→ What to produce
Across the records, count every line that includes "PutInOven" and give the number by itself.

→ Data supplied
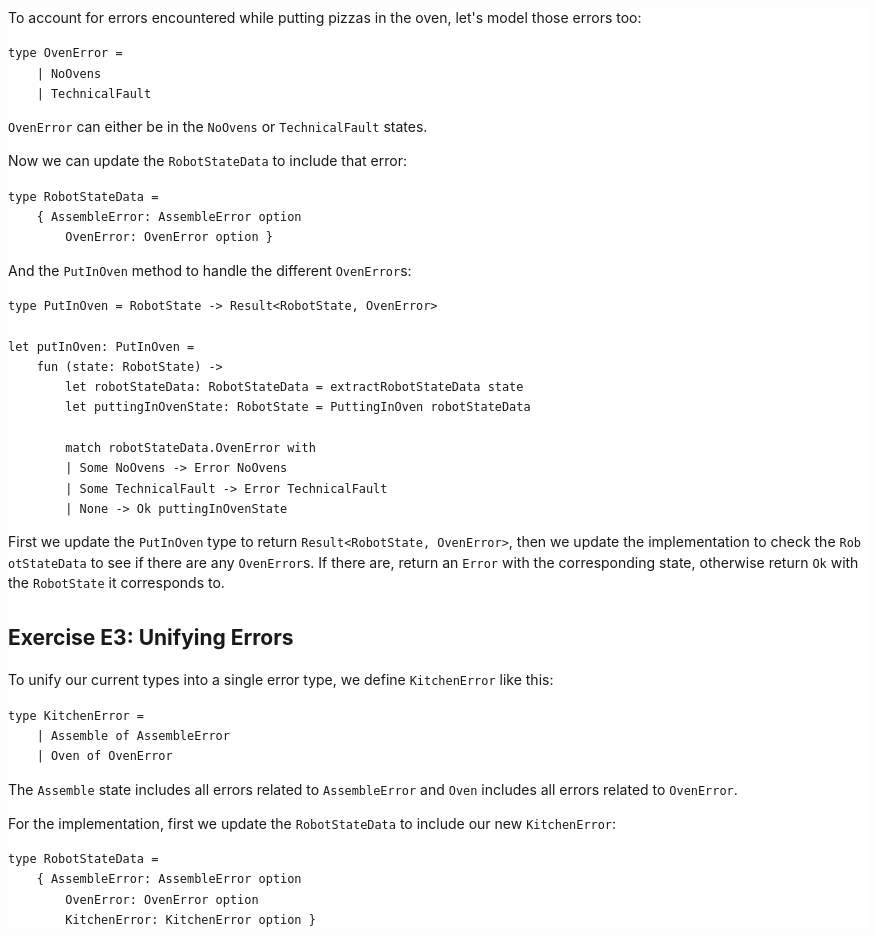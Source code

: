 To account for errors encountered while putting pizzas in the oven, let's model those errors too:

```
type OvenError =
    | NoOvens
    | TechnicalFault
```

`OvenError` can either be in the `NoOvens` or `TechnicalFault` states.

Now we can update the `RobotStateData` to include that error:

```
type RobotStateData =
    { AssembleError: AssembleError option
        OvenError: OvenError option }
```

And the `PutInOven` method to handle the different `OvenError`s:

```
type PutInOven = RobotState -> Result<RobotState, OvenError>

let putInOven: PutInOven =
    fun (state: RobotState) ->
        let robotStateData: RobotStateData = extractRobotStateData state
        let puttingInOvenState: RobotState = PuttingInOven robotStateData

        match robotStateData.OvenError with
        | Some NoOvens -> Error NoOvens
        | Some TechnicalFault -> Error TechnicalFault
        | None -> Ok puttingInOvenState

```

First we update the `PutInOven` type to return `Result<RobotState, OvenError>`, then we update the implementation to check the `RobotStateData` to see if there are any `OvenError`s. If there are, return an `Error` with the corresponding state, otherwise return `Ok` with the `RobotState` it corresponds to.

## Exercise E3: Unifying Errors

To unify our current types into a single error type, we define `KitchenError` like this:

```
type KitchenError =
    | Assemble of AssembleError
    | Oven of OvenError
```

The `Assemble` state includes all errors related to `AssembleError` and `Oven` includes all errors related to `OvenError`.

For the implementation, first we update the `RobotStateData` to include our new `KitchenError`:

```
type RobotStateData =
    { AssembleError: AssembleError option
        OvenError: OvenError option
        KitchenError: KitchenError option }
```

→ Written solution
4